# An excerpt from BWV 1050a could be adapted with religious lyrics



## Davincii (Feb 17, 2012)

Bach's Brandenburg Concerto No 5 in D major has an ineffable excerpt befitting for religious lyrics. The bass notes at 2:46 leading into a transcendent musical interplay between the flute and violins could be sung in Latin: Dispersit. Vivaldi uses the word Dispersit in his Beatus vir (psaume 111), RV 795: VI. Paratum cor ejus but it defies translation. The word is used repeatedly for different English words. 

At 2:53 the transcendence to a state of 'Ataraxia' begins. The passage up to the point of Ataraxia would be sung in Latin although the term Ataraxia is not latin - but greek - it is the purest form robust tranquility, characterized by ongoing freedom from distress and worry. This passage emanates this lucid state and takes us beyond the muddled presence and allows us to touch something timeless and eternal.
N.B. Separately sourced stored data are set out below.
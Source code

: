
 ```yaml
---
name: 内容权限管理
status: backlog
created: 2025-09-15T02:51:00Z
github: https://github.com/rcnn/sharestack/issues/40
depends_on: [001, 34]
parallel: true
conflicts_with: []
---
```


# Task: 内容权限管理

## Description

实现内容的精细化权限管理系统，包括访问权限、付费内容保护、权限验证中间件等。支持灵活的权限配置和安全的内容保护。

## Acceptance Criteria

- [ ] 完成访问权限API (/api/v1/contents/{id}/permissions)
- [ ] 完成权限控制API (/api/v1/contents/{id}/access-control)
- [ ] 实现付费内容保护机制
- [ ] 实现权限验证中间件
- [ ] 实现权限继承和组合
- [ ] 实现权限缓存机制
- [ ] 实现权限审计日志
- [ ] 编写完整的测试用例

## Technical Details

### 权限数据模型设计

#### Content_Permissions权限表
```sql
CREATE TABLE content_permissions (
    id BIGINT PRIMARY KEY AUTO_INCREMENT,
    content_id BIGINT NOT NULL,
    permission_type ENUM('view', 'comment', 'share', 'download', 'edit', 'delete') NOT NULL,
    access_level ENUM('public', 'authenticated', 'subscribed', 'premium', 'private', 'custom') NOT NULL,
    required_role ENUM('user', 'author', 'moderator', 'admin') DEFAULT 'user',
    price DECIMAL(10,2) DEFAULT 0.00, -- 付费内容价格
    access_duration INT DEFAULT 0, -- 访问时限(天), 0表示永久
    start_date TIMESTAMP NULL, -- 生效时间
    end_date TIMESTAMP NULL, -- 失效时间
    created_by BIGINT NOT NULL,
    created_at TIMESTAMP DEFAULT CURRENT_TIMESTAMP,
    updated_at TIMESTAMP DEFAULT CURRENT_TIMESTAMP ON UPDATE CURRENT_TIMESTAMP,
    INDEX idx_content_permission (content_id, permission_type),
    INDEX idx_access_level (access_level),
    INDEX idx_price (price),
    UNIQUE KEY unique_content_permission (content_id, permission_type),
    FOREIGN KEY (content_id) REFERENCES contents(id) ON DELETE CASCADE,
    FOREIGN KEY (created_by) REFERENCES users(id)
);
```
I can hear words similar to vici - pronounced 'vechie'

At 3:18 the state of Ataraixa manifests. You can almost hear the word Ataraxia being chanted by the flute and the word dispersit by the violins . Latin words similar sounding to 'composite' should also be used - the 'ite' is crucial. The flute is lost in the state of Ataraxia and the baseline is rational. The flute is irrational. Their is a disparity which is resolved with Amen. The baseline (rationality) is driving forward to a resolution.n 

At 4:55 to 4:58 you can hear the word Amen. 

I do not know Latin myself but this excerpt could be effectively adapted with religious text and played in Cathedrals for the glory of our creator. The acknowledgement that a higher order exists - Ataraxia. 

Do you agree?


----------



## Vivaldi (Aug 26, 2012)

Does anyone agree


----------



## Guest (Dec 18, 2013)

I agree that an excerpt from any old piece could have words put to it.

I'm not sure that the OP quite understands what "ineffable" means, however, as the rest of the post demonstrated how effable that excerpt is.

Still, there is a valid principle here, even if we stumble at the particular application, and that is that both music and speech have rhythm. It's one of the ways in which language can be seen as a kind of music.


----------